Every day I see evidence that the age of newsprint just might be coming to an end. Our harsh economy seems likely to finish off what arrogant editors and publishers threw away in their rush to appease the gods of readership and profit. Newspaper have been shedding readers for a half century, and for the past quarter of a century one newspaper after another has been gobbled up by chains which owe their financial future to the barrons of Wall Street. Today those chickens are coming home to roost.
Many of our newspapers are only bloodless corpses today, and some of the others have the rattle of death hanging in their throats. For example, the Chicago Tribune, Los Angeles Times and other Tribune Co. properties. Sam Zell, the real estate tycoon extrordinaire of Chicago, has announced he's going to take the Tribune Co. into bankruptcy. That after he raided the employee pension plan to finance his purchase of the company. The only thing this would-be savior has shown is that the old business school adage that a businessman can run any company is baloney. Zell's complete failure as an owner is evidence every day. He created this debt heavy load himself and now finds he can't make payment on that debt. I guess for Sam Zell, he has discovered that running a media empire is vastly different that running the overblown real estate empire he created.

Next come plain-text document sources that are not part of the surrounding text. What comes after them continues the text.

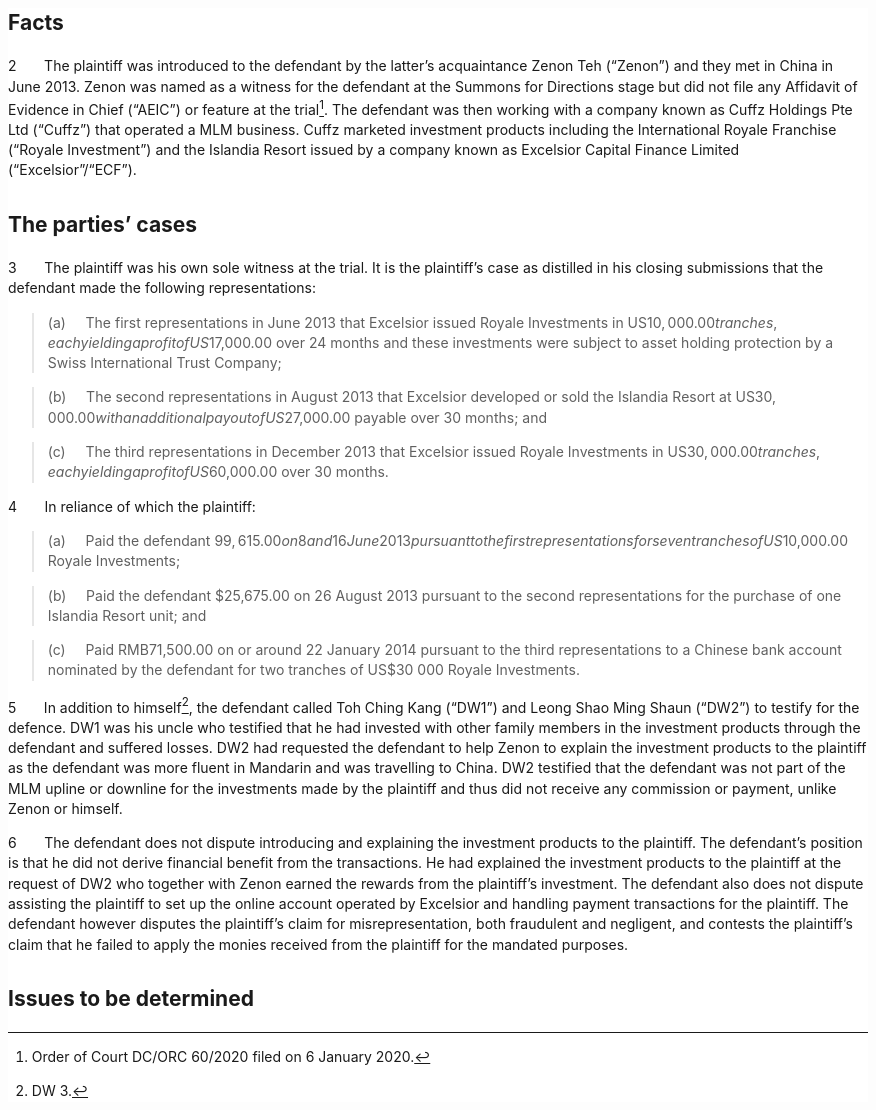 ## Facts

2       The plaintiff was introduced to the defendant by the latter’s acquaintance Zenon Teh (“Zenon”) and they met in China in June 2013. Zenon was named as a witness for the defendant at the Summons for Directions stage but did not file any Affidavit of Evidence in Chief (“AEIC”) or feature at the trial[^1]. The defendant was then working with a company known as Cuffz Holdings Pte Ltd (“Cuffz”) that operated a MLM business. Cuffz marketed investment products including the International Royale Franchise (“Royale Investment”) and the Islandia Resort issued by a company known as Excelsior Capital Finance Limited (“Excelsior”/“ECF”).

## The parties’ cases

3       The plaintiff was his own sole witness at the trial. It is the plaintiff’s case as distilled in his closing submissions that the defendant made the following representations:

> (a)     The first representations in June 2013 that Excelsior issued Royale Investments in US$10,000.00 tranches, each yielding a profit of US$17,000.00 over 24 months and these investments were subject to asset holding protection by a Swiss International Trust Company;

> (b)     The second representations in August 2013 that Excelsior developed or sold the Islandia Resort at US$30,000.00 with an additional payout of US$27,000.00 payable over 30 months; and

> (c)     The third representations in December 2013 that Excelsior issued Royale Investments in US$30,000.00 tranches, each yielding a profit of US$60,000.00 over 30 months.

4       In reliance of which the plaintiff:

> (a)     Paid the defendant $99,615.00 on 8 and 16 June 2013 pursuant to the first representations for seven tranches of US$10,000.00 Royale Investments;

> (b)     Paid the defendant $25,675.00 on 26 August 2013 pursuant to the second representations for the purchase of one Islandia Resort unit; and

> (c)     Paid RMB71,500.00 on or around 22 January 2014 pursuant to the third representations to a Chinese bank account nominated by the defendant for two tranches of US$30 000 Royale Investments.

5       In addition to himself[^2], the defendant called Toh Ching Kang (“DW1”) and Leong Shao Ming Shaun (“DW2”) to testify for the defence. DW1 was his uncle who testified that he had invested with other family members in the investment products through the defendant and suffered losses. DW2 had requested the defendant to help Zenon to explain the investment products to the plaintiff as the defendant was more fluent in Mandarin and was travelling to China. DW2 testified that the defendant was not part of the MLM upline or downline for the investments made by the plaintiff and thus did not receive any commission or payment, unlike Zenon or himself.

6       The defendant does not dispute introducing and explaining the investment products to the plaintiff. The defendant’s position is that he did not derive financial benefit from the transactions. He had explained the investment products to the plaintiff at the request of DW2 who together with Zenon earned the rewards from the plaintiff’s investment. The defendant also does not dispute assisting the plaintiff to set up the online account operated by Excelsior and handling payment transactions for the plaintiff. The defendant however disputes the plaintiff’s claim for misrepresentation, both fraudulent and negligent, and contests the plaintiff’s claim that he failed to apply the monies received from the plaintiff for the mandated purposes.

## Issues to be determined


[^1]: Order of Court DC/ORC 60/2020 filed on 6 January 2020.
[^2]: DW 3.
[^3]: Defendant’s Opening Statement (“DOS”) at \[26\].
[^4]: Plaintiff’s Opening Statement (“POS”) at \[20\].
[^5]: Plaintiff’s Reply Submissions (“PRS”) at \[6\].
[^6]: Agreed Bundle of Documents Volume 6 at pages 6-54.
[^7]: Defendant’s Closing Submissions (“DCS”) at \[3-5\].
[^8]: Notes of Evidence (“NE”), 25 August 2020, 45/24-31.
[^9]: NE, 26 August 2020, 40/11-18.
[^10]: NE, 23 June 2020, 26/17-21.
[^11]: DCS at \[55\].
[^12]: DCS at \[99-106\].
[^13]: PCS at \[16\].
[^14]: PCS at \[51-58\].
[^15]: Defendant’s AEIC dated 4 March 2020 (“DF AEIC”).
[^16]: NE, 26 August 2020, 44/29.
[^17]: NE, 26 August 2020, 44/2-3.
[^18]: NE, 23 June 2020, 35/9-19.
[^19]: Plaintiff’s Reply Submissions (“PRS”) at \[19(e)\].
[^20]: PCS at \[58\].
[^21]: PCS at \[69\].
[^22]: NE, 23 June 2020, 64/10-14.
[^23]: Closing submissions of the Plaintiff on the issue of costs dated 12 January 2021.
[^24]: Closing submission of the Defendant on the issue of costs dated 12 January 2021.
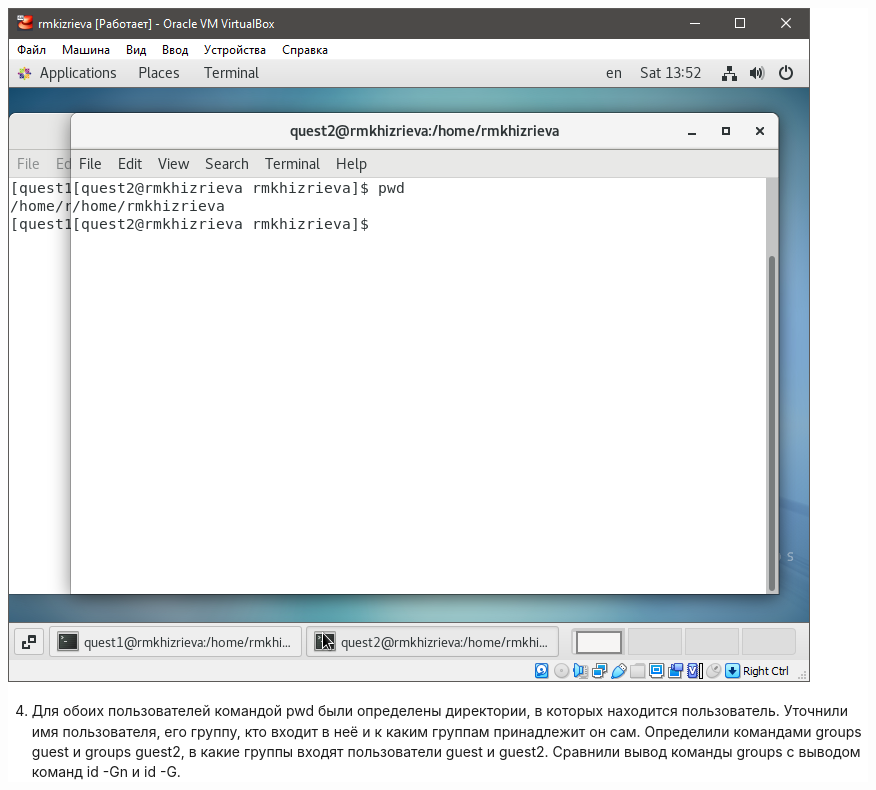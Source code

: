 ![](./pics/2.PNG)

4. Для обоих пользователей командой pwd были определены директории, в которых находится пользователь. Уточнили имя пользователя, его группу, кто входит в неё и к каким группам принадлежит он сам. Определили командами groups guest и groups guest2, в какие группы входят пользователи guest и guest2. Сравнили вывод команды groups с выводом команд id -Gn и id -G.
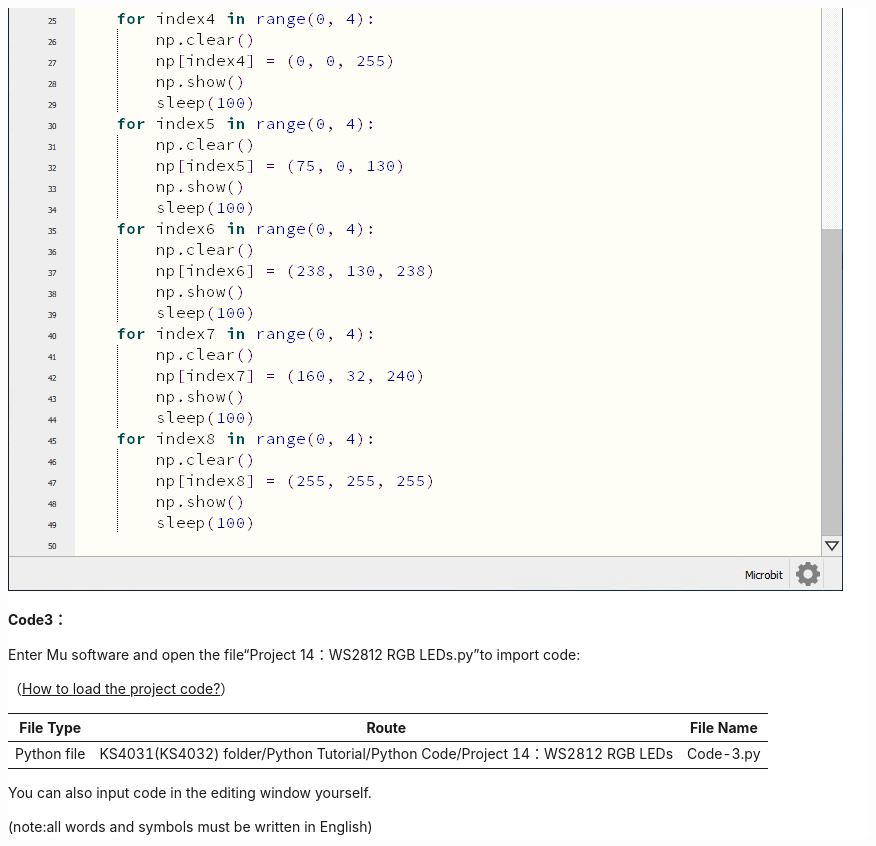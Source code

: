 ![](media/fc4826c9fa03eef207fa7df89bbc996f.png)

**Code3：**

Enter Mu software and open the file“Project 14：WS2812 RGB LEDs.py”to import
code:

（[How to load the project code?](#AS)）

| File Type   | Route                                                                          | File Name |
|-------------|--------------------------------------------------------------------------------|-----------|
| Python file | KS4031(KS4032)  folder/Python Tutorial/Python Code/Project 14：WS2812 RGB LEDs | Code-3.py |

You can also input code in the editing window yourself.

(note:all words and symbols must be written in English)
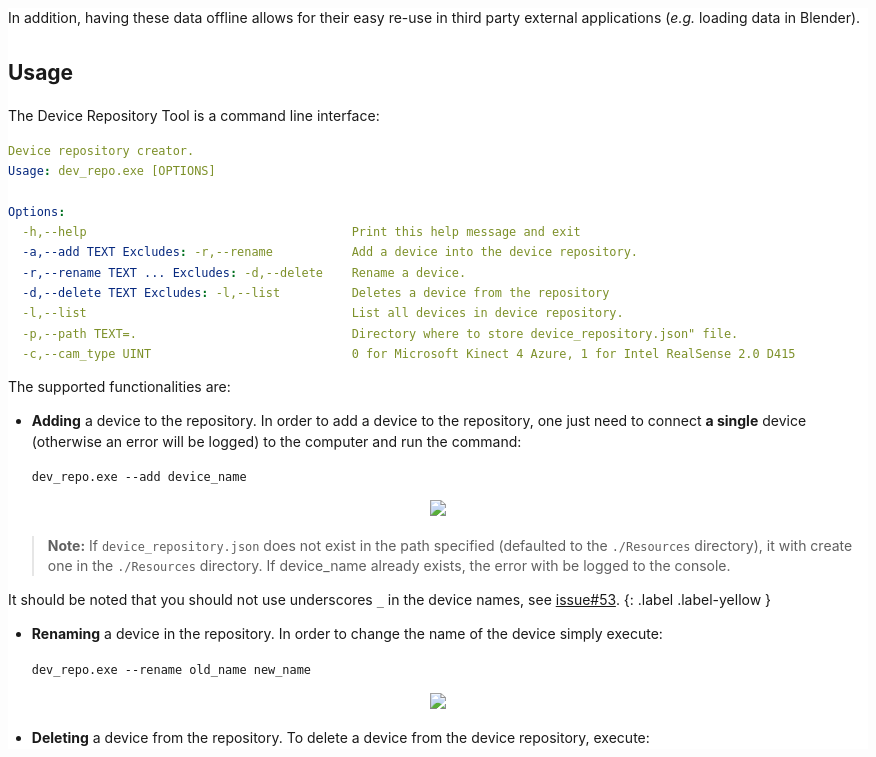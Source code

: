 In addition, having these data offline allows for their easy re-use in third party external applications (_e.g._ loading data in Blender).

## Usage
The Device Repository Tool is a command line interface:
```yaml
Device repository creator.
Usage: dev_repo.exe [OPTIONS]

Options:
  -h,--help                                     Print this help message and exit
  -a,--add TEXT Excludes: -r,--rename           Add a device into the device repository.
  -r,--rename TEXT ... Excludes: -d,--delete    Rename a device.
  -d,--delete TEXT Excludes: -l,--list          Deletes a device from the repository
  -l,--list                                     List all devices in device repository.
  -p,--path TEXT=.                              Directory where to store device_repository.json" file.
  -c,--cam_type UINT                            0 for Microsoft Kinect 4 Azure, 1 for Intel RealSense 2.0 D415
```
<a name="issue22"/>

The supported functionalities are:
* **Adding** a device to the repository.
In order to add a device to the repository, one just need to connect **a single** device (otherwise an error will be logged) to the computer and run the command:

     `dev_repo.exe --add device_name`

<p align="center">
     <img src="../../assets/images/dev_repo_tool/add_device.gif" width="900"/> 
</p>

> **Note:** If `device_repository.json` does not exist in the path specified (defaulted to the `./Resources` directory), it with create one in the `./Resources` directory. 
If device_name already exists, the error with be logged to the console.

It should be noted that you should not use underscores `_` in the device names, see [issue#53](https://github.com/VCL3D/VolumetricCapture/issues/53#issuecomment-834313689).
{: .label .label-yellow }

<a name="issue21"/>

* **Renaming** a device in the repository.
In order to change the name of the device simply execute:

     `dev_repo.exe --rename old_name new_name`

<p align="center"> 
     <img src="../../assets/images/dev_repo_tool/rename_device.gif" width="900"/> 
</p>

* **Deleting** a device from the repository.
To delete a device from the device repository, execute:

So, my arrogant student journalist will graduates in a few days. I wonder if there will be any journalism jobs there for her, and question just what we have prepared her to do. For her sake and for the sake of all our student journalists, I hope we soon find the model of the future for journalism.
Sunday, November 30, 2008
Beauty sends our minds wandering
Saturday morning, after driving from 9 a.m. until 7 p.m. on Friday, I attended my weekly Bible study and in the discourse made the point that Heaven must be like A&W Rootbeer stands. I don't know of any in North Carolina, but it seems Tennessee and northern Georgia are filled with them. So, if you love the frosted mugs and the supercooled elixir as do my wife and I, then those A&W stands are like Heaven. They are far away and hard to reach, but oh so worth the journey to get there.
Of course one of our more well-off retirees made the point that he didn't think A&W was Heaven. In fact, he thought more of the other place since he had invested a lot in the stock and had evidently lost much of his investment. Well, I guess I should have told him that faith required patience; but I let it pass.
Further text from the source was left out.